Come on, admit it, you’ve fantasized about the idea. Wouldn’t it be fun and exhilarating as well as surreal? Along the way you’d realize fame is a prison of sorts, from which you’d desperately want to break free. All of that is in A Hard Day’s Night.
The Beatles were suddenly among the most famous people in the world. A year earlier they were a regionally-known British band trying to make it big, but in early 1964 they went directly from their wildly successful American debut on the Ed Sullivan Show to shooting this movie. The schedule was rushed and the budget was low because of worries that their fame would be fleeting. Black and white film was used to keep costs down. Director Richard Lester had the idea of utilizing hand-held cameras to capture the frenzy around The Beatles. Scriptwriter Alun Owen spent a few days with the band and realized their lives were “a train and a car and a room and a room and a room.” Because none of them were actors, they were told simply to be themselves when the cameras rolled.
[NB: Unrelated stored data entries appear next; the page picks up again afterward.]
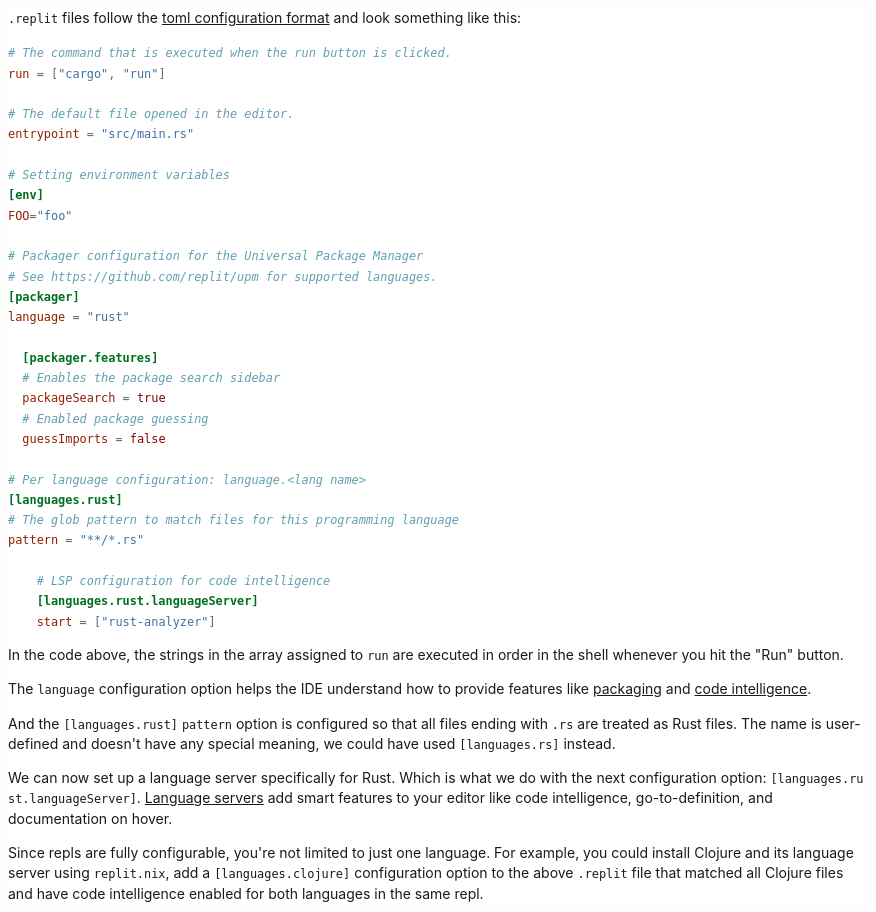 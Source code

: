 `.replit` files follow the [toml configuration format](https://learnxinyminutes.com/docs/toml/) and look something like this:

```toml
# The command that is executed when the run button is clicked.
run = ["cargo", "run"]

# The default file opened in the editor.
entrypoint = "src/main.rs"

# Setting environment variables
[env]
FOO="foo"

# Packager configuration for the Universal Package Manager
# See https://github.com/replit/upm for supported languages.
[packager]
language = "rust"

  [packager.features]
  # Enables the package search sidebar
  packageSearch = true
  # Enabled package guessing
  guessImports = false

# Per language configuration: language.<lang name> 
[languages.rust]
# The glob pattern to match files for this programming language
pattern = "**/*.rs"

    # LSP configuration for code intelligence
    [languages.rust.languageServer]
    start = ["rust-analyzer"]
```

In the code above, the strings in the array assigned to `run` are executed in order in the shell whenever you hit the "Run" button. 

The `language` configuration option helps the IDE understand how to provide features like [packaging](https://blog.replit.com/upm) and [code intelligence](https://blog.replit.com/intel).

And the `[languages.rust]` `pattern` option is configured so that all files ending with `.rs` are treated as Rust files. The name is user-defined and doesn't have any special meaning, we could have used `[languages.rs]` instead.

We can now set up a language server specifically for Rust. Which is what we do with the next configuration option: `[languages.rust.languageServer]`. [Language servers](https://microsoft.github.io/language-server-protocol/#:~:text=A%20Language%20Server%20is%20meant,servers%20and%20development%20tools%20communicate.) add smart features to your editor like code intelligence, go-to-definition, and documentation on hover.

Since repls are fully configurable, you're not limited to just one language. For example, you could install Clojure and its language server using `replit.nix`, add a `[languages.clojure]` configuration option to the above `.replit` file that matched all Clojure files and have code intelligence enabled for both languages in the same repl.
The result is cimema verite, a piece of movie magic that feels real. When The Beatles break free and goof around to Can’t Buy Me Love, we believe that’s who they really were. In 1964 there was nobody else like The Beatles, and all that coolness and exuberance comes through again and again in this movie. A year later the prison of fame would have closed enough for them to title their follow-up movie Help! A decade and a half later fame would take the life of the band’s leader. But in 1964 it was all great fun and this movie is pure joy to watch.